Wir sind große Fans von Sylvester Stallone, nur bewies die Actionlegende, dass die Inszenierung von Tanzszenen nicht seine große Stärke ist. Diese fallen eher willkürlich choreographiert und undankbar gefilmt aus, vom Schnitt wollen wir gar nicht erst anfangen. Ab und an muten die wilden Bewegungsabläufe etwas unbeholfen und geradezu wirr an und das obwohl hier wirklich Menschen zugegen waren, die durchaus Können besitzen. Dazu zählt auch Travolta, der hier wie aus dem Ei gepellt und gottgleich in Szene gesetzt wird. Auch seine beiden Co-Stars Finola Hughes und Cynthia Rhodes (letztere war in den 1980er Jahren in einigen Tanzstreifen zu sehen) wissen physisch zu überzeugen, schauspielerisch liefern sie allerdings weniger memorable Leistungen ab. Hughes gibt die typische Zicke, Rhodes das nette Mädchen von Nebenan, mit einer Frisur, die aussieht, als wäre ein Nagetier auf ihrem Kopf verendet. In einer kleinen Rolle ials Gitarrist ist zudem Slys Bruder Frank Stallone zu sehen, der auch für große Teile des Soundtracks verantwortlich war, wie zum Beispiel das Titellied „Far from Over“. An den Hitcharakter des Vorgängers kommt STAYING ALIVE beim besten Willen nicht heran, klingen die Stallone-Tracks, eine Mischung aus schnulzigen Pop-Ballarden und treibenden Softrock-Nummern, doch relativ ähnlich und bleiben bis auf das Theme kaum im Ohr. Auch die Bee Gees steuerten wieder ein paar Songs bei, allerdings sind auch diese weit vom Evergreen-Charakter eines „Stayin‘ Alive“ oder „You should be Dancing“ entfernt. Man könnte fast meinen, dass die Gibb-Brüder noch ein paar B-Seiten und/oder liegen gebliebene Albumtitel, die es auf keine LP schafften, herumliegen hatten und diese für ein paar Kröten an die Produktion verschacherten.
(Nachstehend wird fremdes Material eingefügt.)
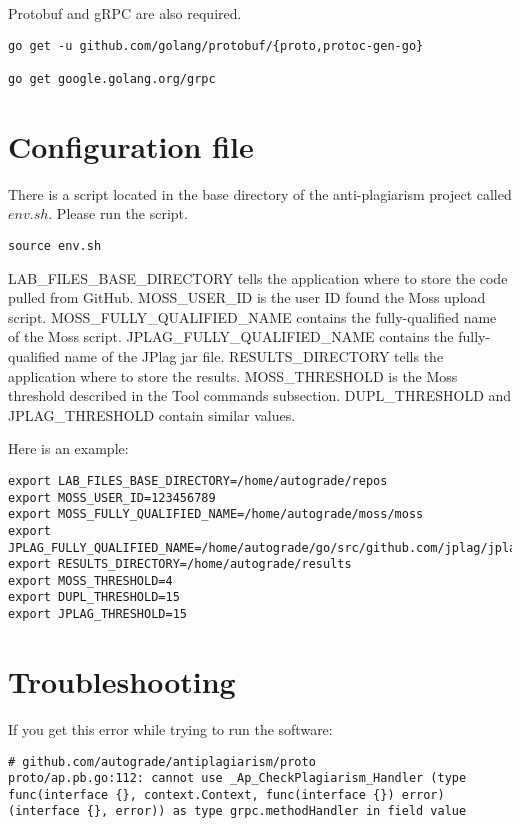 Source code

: \documentclass[12pt]{article}
\begin{document}
			Protobuf and gRPC are also required.

			\begin{lstlisting}[breaklines=true]	
go get -u github.com/golang/protobuf/{proto,protoc-gen-go}
			
go get google.golang.org/grpc
			\end{lstlisting}
			 
			
	\section{Configuration file}
		There is a script located in the base directory of the anti-plagiarism project called $env.sh$. Please run the script.
		\begin{lstlisting}[breaklines=true]	
source env.sh
		\end{lstlisting}
		
		LAB\_FILES\_BASE\_DIRECTORY tells the application where to store the code pulled from GitHub. MOSS\_USER\_ID is the user ID found the Moss upload script. MOSS\_FULLY\_QUALIFIED\_NAME contains the fully-qualified name of the Moss script. JPLAG\_FULLY\_QUALIFIED\_NAME contains the fully-qualified name of the JPlag jar file. RESULTS\_DIRECTORY tells the application where to store the results. MOSS\_THRESHOLD is the Moss threshold described in the Tool commands subsection. DUPL\_THRESHOLD and JPLAG\_THRESHOLD contain similar values.
			
		Here is an example:
		\begin{lstlisting}[breaklines=true]	
export LAB_FILES_BASE_DIRECTORY=/home/autograde/repos
export MOSS_USER_ID=123456789
export MOSS_FULLY_QUALIFIED_NAME=/home/autograde/moss/moss
export JPLAG_FULLY_QUALIFIED_NAME=/home/autograde/go/src/github.com/jplag/jplag/jplag/target/jplag.jar
export RESULTS_DIRECTORY=/home/autograde/results
export MOSS_THRESHOLD=4
export DUPL_THRESHOLD=15
export JPLAG_THRESHOLD=15
		\end{lstlisting}		

	\section{Troubleshooting}
		If you get this error while trying to run the software:
		
		\begin{lstlisting}[breaklines=true]	
# github.com/autograde/antiplagiarism/proto
proto/ap.pb.go:112: cannot use _Ap_CheckPlagiarism_Handler (type func(interface {}, context.Context, func(interface {}) error) (interface {}, error)) as type grpc.methodHandler in field value
		\end{lstlisting}
		
\end{document}
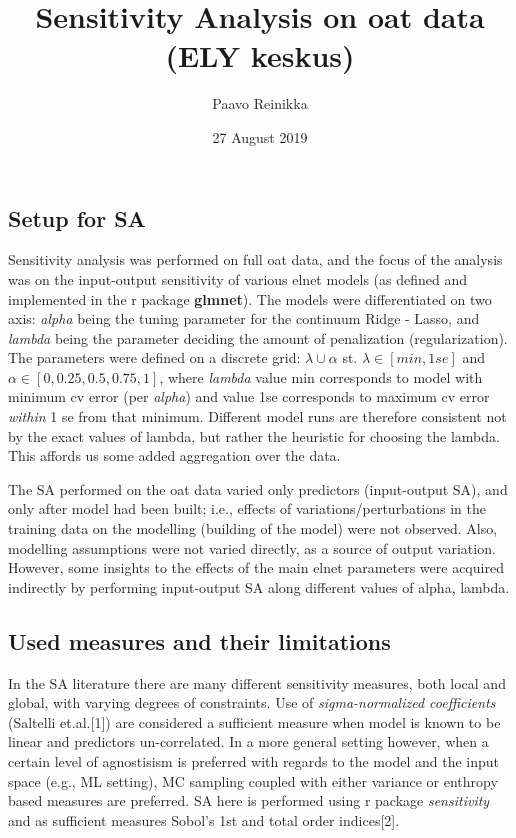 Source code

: \documentclass[]{article}
\title{Sensitivity Analysis on oat data (ELY keskus)}
\author{Paavo Reinikka}
\date{27 August 2019}
\begin{document}
\maketitle

\subsection{Setup for SA}\label{setup-for-sa}

Sensitivity analysis was performed on full oat data, and the focus of
the analysis was on the input-output sensitivity of various elnet models
(as defined and implemented in the r package \textbf{glmnet}). The
models were differentiated on two axis: \emph{alpha} being the tuning
parameter for the continuum Ridge - Lasso, and \emph{lambda} being the
parameter deciding the amount of penalization (regularization). The
parameters were defined on a discrete grid: \(\lambda \cup \alpha\) st.
\(\lambda \in [min, 1se]\) and \(\alpha \in [0,0.25,0.5,0.75,1]\), where
\emph{lambda} value min corresponds to model with minimum cv error (per
\emph{alpha}) and value 1se corresponds to maximum cv error
\emph{within} 1 se from that minimum. Different model runs are therefore
consistent not by the exact values of lambda, but rather the heuristic
for choosing the lambda. This affords us some added aggregation over the
data.

The SA performed on the oat data varied only predictors (input-output
SA), and only after model had been built; i.e., effects of
variations/perturbations in the training data on the modelling (building
of the model) were not observed. Also, modelling assumptions were not
varied directly, as a source of output variation. However, some insights
to the effects of the main elnet parameters were acquired indirectly by
performing input-output SA along different values of alpha, lambda.

\subsection{Used measures and their
limitations}\label{used-measures-and-their-limitations}

In the SA literature there are many different sensitivity measures, both
local and global, with varying degrees of constraints. Use of
\emph{sigma-normalized coefficients} (Saltelli et.al.{[}1{]}) are
considered a sufficient measure when model is known to be linear and
predictors un-correlated. In a more general setting however, when a
certain level of agnostisism is preferred with regards to the model and
the input space (e.g., ML setting), MC sampling coupled with either
variance or enthropy based measures are preferred. SA here is performed
using r package \emph{sensitivity} and as sufficient measures Sobol's
1st and total order indices{[}2{]}.
\end{document}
Mit einem Einspiel von rund 65 Millionen US-Dollar bei 22 Millionen Produktionskosten war STAYING ALIVE anno 1983 gewiss kein Flop aber auch keine sonderlich große Nummer, die auch den vorzeitigen Karriereknick eines John Travolta nicht aufhalten konnte. Auf jeden Fall blieb der Film hinter den Erwartungen zurück und in der allgemeinen Rezeption dürften viele vergessen haben, dass es sich hier um eine Fortsetzung eines der ikonischsten Popkulturfilme des Vorgängerjahrzehnts handelt. Tatsächlich war Stallones Ausflug in die Tanzwelt in meiner Kindheit immer Stammgast an Sonntagnachmittagen bei Kabel Eins und da passt das Teil auf jeden Fall hin.

Fazit:

Als Fortsetzung zu SATURDAY NIGHT FEVER (1977) versagt STAYING ALIVE (1983) komplett und ist nicht mehr als eine lauwarme Seifenoper in greller Videoclipästhetik mit einem fragwürdigen Protagonisten und noch fragwürdigeren Tanzszenen. Trotzdem ist der Streifen auch eine Art bizarrer Fiebertraum, der als Guilty Pleasure tatsächlich Potenzial hat. Diese Einordnung ist jedem selbst überlassen, ich tendiere fast schon zur zweiten Lesart.